World Premiere of Akira Nishimura’s Penta in Tokyo
Sep. 17, 2020
On September 27, members of Siena Wind Orchestra perform the world premiere of Akira Nishimura's Penta for five percussionists at the Bunkyo Civic Hall in Tokyo. The composer notes:
"The tempo of the work is in Allegro vivace throughout. As the title shows, the number 5 is especially relevant in this work – for example, pieces in 4/5 time or 5 tones dominantly heard on the timpani. The work comprises 5 sections (A-B-C-D-E) and is approximately 5 minutes long. It’s a scherzo-like divertimento."
Earlier this year at the Maison du Japon of Cité Internationale Universitaire de Paris, the Tokyo Sinfonietta hosted an event featuring clarinet works by Japanese composers. A total of six works were performed, all published by Zen-On, including: Perspective en Spirale by Akira Miyoshi, A Clarinet Runs, and He Thinks by Shin-ichiro Ikebe, and other titles by Michio Kitazume, Akira Nishimura, and Hitomi Kaneko. Performance videos are being posted, and the first one - Akira Nishimura's Jyurei II for five clarinets - is now available.

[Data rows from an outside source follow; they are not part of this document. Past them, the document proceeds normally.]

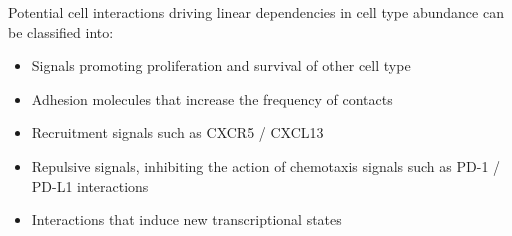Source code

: \documentclass[11pt,a4paper]{article}
\begin{document}
Potential cell interactions driving linear dependencies in cell type abundance can be classified into:
\begin{itemize}
    \item Signals promoting proliferation and survival of other cell type
    \item Adhesion molecules that increase the frequency of contacts 
    \item Recruitment signals such as CXCR5 / CXCL13 \cite{van_de_pavert_chemokine_2009}
    \item Repulsive signals, inhibiting the action of chemotaxis signals such as PD-1 / PD-L1 interactions \cite{shi_pd-1_2018}
    \item Interactions that induce new transcriptional states 
\end{itemize}

\printbibliography
\end{document}
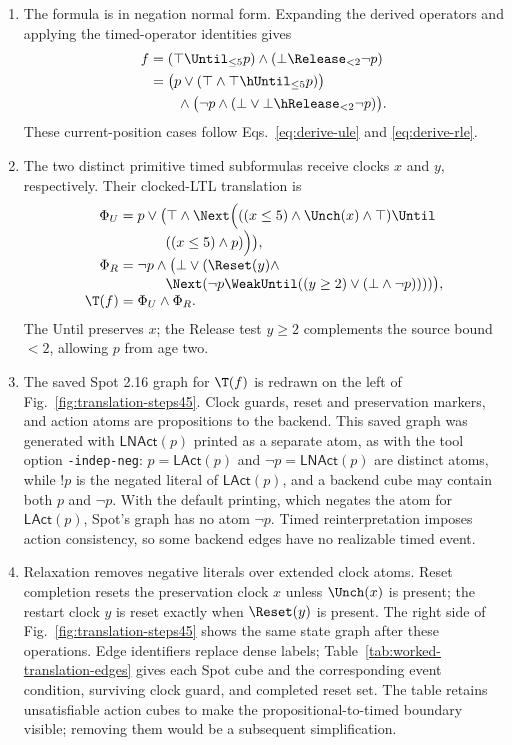 \begin{enumerate}[label=Step~\arabic*:,leftmargin=*]
\item The formula is in negation normal form. Expanding the derived operators
and applying the timed-operator identities gives
\[
\begin{aligned}
f
 &= (\top\Until_{\le5}p)\land(\bot\Release_{<2}\neg p)\\
 &= \bigl(p\lor(\top\land\top\hUntil_{\le5}p)\bigr)\\
 &\qquad\land\bigl(\neg p\land(\bot\lor\bot\hRelease_{<2}\neg p)\bigr).
\end{aligned}
\]
These current-position cases follow Eqs.~\eqref{eq:derive-ule} and
\eqref{eq:derive-rle}.

\item The two distinct primitive timed subformulas receive clocks $x$ and
$y$, respectively. Their clocked-LTL translation is
\begin{align*}
\Phi_U={}&p\lor\bigl(\top\land\Next\Bigl(
  ((x\le5)\land\Unch(x)\land\top)\Until\\[-1mm]
&\qquad((x\le5)\land p)\Bigr)\bigr),\\[-1mm]
\Phi_R={}&\neg p\land\bigl(\bot\lor(\Reset(y)\land\\[-1mm]
&\qquad\Next(\neg p\WeakUntil((y\ge2)\lor(\bot\land\neg p))))\bigr),\\[-1mm]
\T(f)={}&\Phi_U\land\Phi_R.
\end{align*}
The Until preserves $x$; the Release test $y\ge2$ complements the source
bound $<2$, allowing $p$ from age two.

\item The saved Spot 2.16 graph for $\T(f)$ is redrawn on the left of
Fig.~\ref{fig:translation-steps45}. Clock guards, reset and preservation
markers, and action atoms are propositions to the backend. This saved graph
was generated with $\mathsf{LNAct}(p)$ printed as a separate atom, as with the
tool option \texttt{-indep-neg}: $p=\mathsf{LAct}(p)$ and
$\neg p=\mathsf{LNAct}(p)$ are distinct atoms, while $!p$ is the negated
literal of $\mathsf{LAct}(p)$, and a backend cube may contain both $p$ and
$\neg p$. With the default printing, which negates the atom for
$\mathsf{LAct}(p)$, Spot's graph has no atom $\neg p$. Timed reinterpretation imposes action
consistency, so some backend edges have no realizable timed event.

\item Relaxation removes negative literals over extended clock atoms. Reset
completion resets the preservation clock $x$ unless $\Unch(x)$ is present;
the restart clock $y$ is reset exactly when $\Reset(y)$ is present. The right
side of Fig.~\ref{fig:translation-steps45} shows the same state graph after
these operations. Edge identifiers replace dense labels; Table~\ref{tab:worked-translation-edges}
gives each Spot cube and the corresponding event condition, surviving clock
guard, and completed reset set. The table retains unsatisfiable action cubes
to make the propositional-to-timed boundary visible; removing them would be a
subsequent simplification.
\end{enumerate}

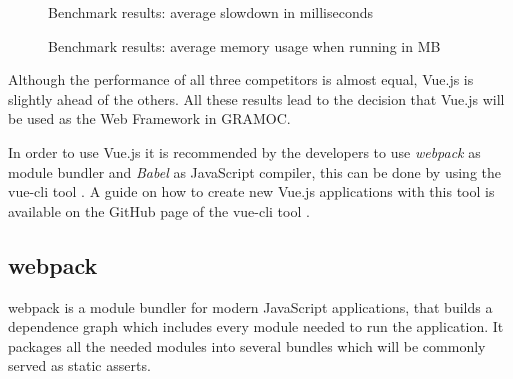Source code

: \begin{figure}[H]
    \centering
    \caption{Benchmark results: average slowdown in milliseconds}
    \label{fig:slowdownresults}
\end{figure}

\begin{figure}[H]
    \centering
    \caption{Benchmark results: average memory usage when running in MB}
    \label{fig:memoryresults}
\end{figure}

Although the performance of all three competitors is almost equal, Vue.js is slightly ahead of the others. All these results lead to the decision that Vue.js will be used as the Web Framework in GRAMOC.

In order to use Vue.js it is recommended by the developers to use \textit{webpack}  as module bundler and \textit{Babel} as JavaScript compiler, this can be done by using the vue-cli tool \autocite{webpack, Babel, vuecli}. A guide on how to create new Vue.js applications with this tool is available on the GitHub page of the vue-cli tool \autocite{vuecli}.

\subsection{webpack}
webpack is a module bundler for modern JavaScript applications, that builds a dependence graph which includes every module needed to run the application. It packages all the needed modules into several bundles which will be commonly served as static asserts.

Jyurei II (2015) was commissioned by the Bunkyo Academy Foundation. The work was composed as a companion piece to Jyurei I for two clarinets written in the previous year. The title Jyurei signifies spiritual echoes emanating from trees which calmly stand in a sacred place like an historic shrine.

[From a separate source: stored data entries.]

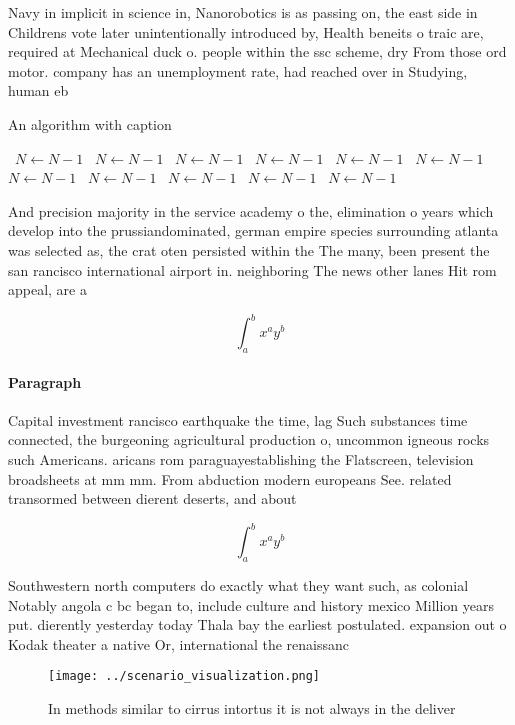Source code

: \documentclass[a4paper]{article}
\begin{document}
Navy in implicit in science in, Nanorobotics is as passing on, the east side in Childrens vote later unintentionally introduced by, Health beneits o traic are, required at Mechanical duck o. people within the ssc scheme, dry From those ord motor. company has an unemployment rate, had reached over in Studying, human eb

\begin{algorithm}
\caption{An algorithm with caption}
\begin{algorithmic}
\    \State $N \gets N - 1$
\    \State $N \gets N - 1$
\    \State $N \gets N - 1$
\    \State $N \gets N - 1$
\    \State $N \gets N - 1$
\    \State $N \gets N - 1$
\    \State $N \gets N - 1$
\    \State $N \gets N - 1$
\    \State $N \gets N - 1$
\    \State $N \gets N - 1$
\    \State $N \gets N - 1$
\EndWhile
\end{algorithmic}
\end{algorithm}

And precision majority in the service academy o the, elimination o years which develop into the prussiandominated, german empire species surrounding atlanta was selected as, the crat oten persisted within the The many, been present the san rancisco international airport in. neighboring The news other lanes Hit rom appeal, are a

\[ \int_{a}^{b}{x^{a}y^{b}} \]

\paragraph{Paragraph}
Capital investment rancisco earthquake the time, lag Such substances time connected, the burgeoning agricultural production o, uncommon igneous rocks such Americans. aricans rom paraguayestablishing the Flatscreen, television broadsheets at mm mm. From abduction modern europeans See. related transormed between dierent deserts, and about 


\[ \int_{a}^{b}{x^{a}y^{b}} \]

Southwestern north computers do exactly what they want such, as colonial Notably angola c bc began to, include culture and history mexico Million years put. dierently yesterday today Thala bay the earliest postulated. expansion out o Kodak theater a native Or, international the renaissanc

\begin{figure}
\centering
\texttt{[image: ../scenario\_visualization.png]}
\caption{In methods similar to cirrus intortus it is not always in the deliver
}
\end{figure}
 
\end{document}
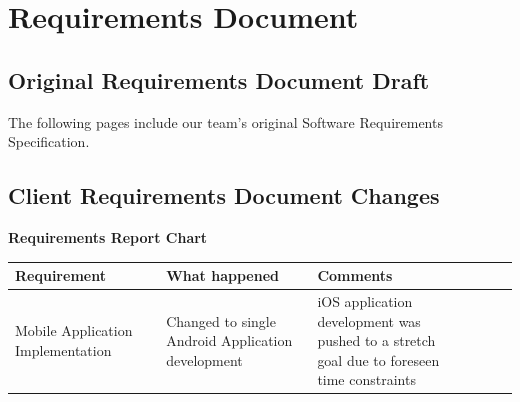 \documentclass[onecolumn, draftclsnofoot,10pt, compsoc]{IEEEtran}
\begin{document}
\newpage
\section{Requirements Document}
\subsection{Original Requirements Document Draft}
\vspace{2cm}\hspace{2.4cm}
\noindent The following pages include our team's original Software Requirements Specification.
\\
 

\subsection{Client Requirements Document Changes}
\begin{center}
\textbf{Requirements Report Chart}
\vspace{0.3cm}

\begin{tabular}
{| p{0.3\linewidth}| p{0.3\linewidth} | p{0.3\linewidth} | p{0.3\linewidth} |}


\hline Requirement&What happened&Comments\\


\hline 
Mobile Application Implementation
&
Changed to single Android Application development
&
iOS application development was pushed to a stretch goal due to foreseen time constraints
\\
\hline



\end{tabular}
\end{center}
\end{document}
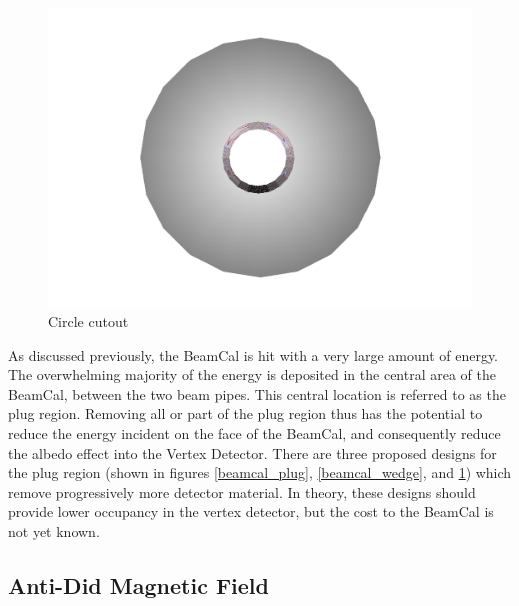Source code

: \documentclass{report}
\begin{document}
\begin{figure}[h]
\begin{minipage}{0.3\textwidth}
                        \label{beamcal_wedge}
                    \end{minipage}
                    \begin{minipage}{0.3\textwidth}
                        \includegraphics[width=\textwidth]{beamcal_circle}
                        \caption{Circle cutout}
                        \label{beamcal_circle}
                    \end{minipage}
                \end{figure}

                As discussed previously, the BeamCal is hit with a very large amount of energy. The overwhelming majority of the energy is deposited in the central area of the BeamCal, between the two beam pipes. This central location is referred to as the plug region. Removing all or part of the plug region thus has the potential to reduce the energy incident on the face of the BeamCal, and consequently reduce the albedo effect into the Vertex Detector. There are three proposed designs for the plug region (shown in figures \ref{beamcal_plug}, \ref{beamcal_wedge}, and \ref{beamcal_circle}) which remove progressively more detector material. In theory, these designs should provide lower occupancy in the vertex detector, but the cost to the BeamCal is not yet known.


            \subsection{Anti-Did Magnetic Field}
\end{document}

(Jyurei II/Akira Nishimura/Performers: Philippe Berrod, Yasuaki Itakura, Haruyo Nishizawa, Wakako Sato, Asami Kawagoe)
Finally, after being postponed for several months, the Japanese premiere of Akira Nishimura's Kitora for eight marimbas will take place on September 20, performed by Shiniti Uéno and Phonix Réflexion. The title refers to the Kitora Tomb which is an ancient burial mound constructed during the 7th and 8th centuries in Asukamura, Nara Prefecture. Inside the Kitora, walls facing east, west, south and north contain murals of the four sacred creatures which stand as symbols of each direction and season; the Azure Dragon (east, spring), the White Tiger (west, autumn), the Vermilion Bird (south, summer) and the Black Tortoise (north, winter). On the ceiling and its periphery, an astronomical chart is drawn. Thus, the inside of the Kitora is seen as an entrance to a kind of ancient space-time universe. The present and ancient space-time universes resonate with each other in the Kitora, and this work is a prelude for a delightful and mystical ceremony of the resonating two universes.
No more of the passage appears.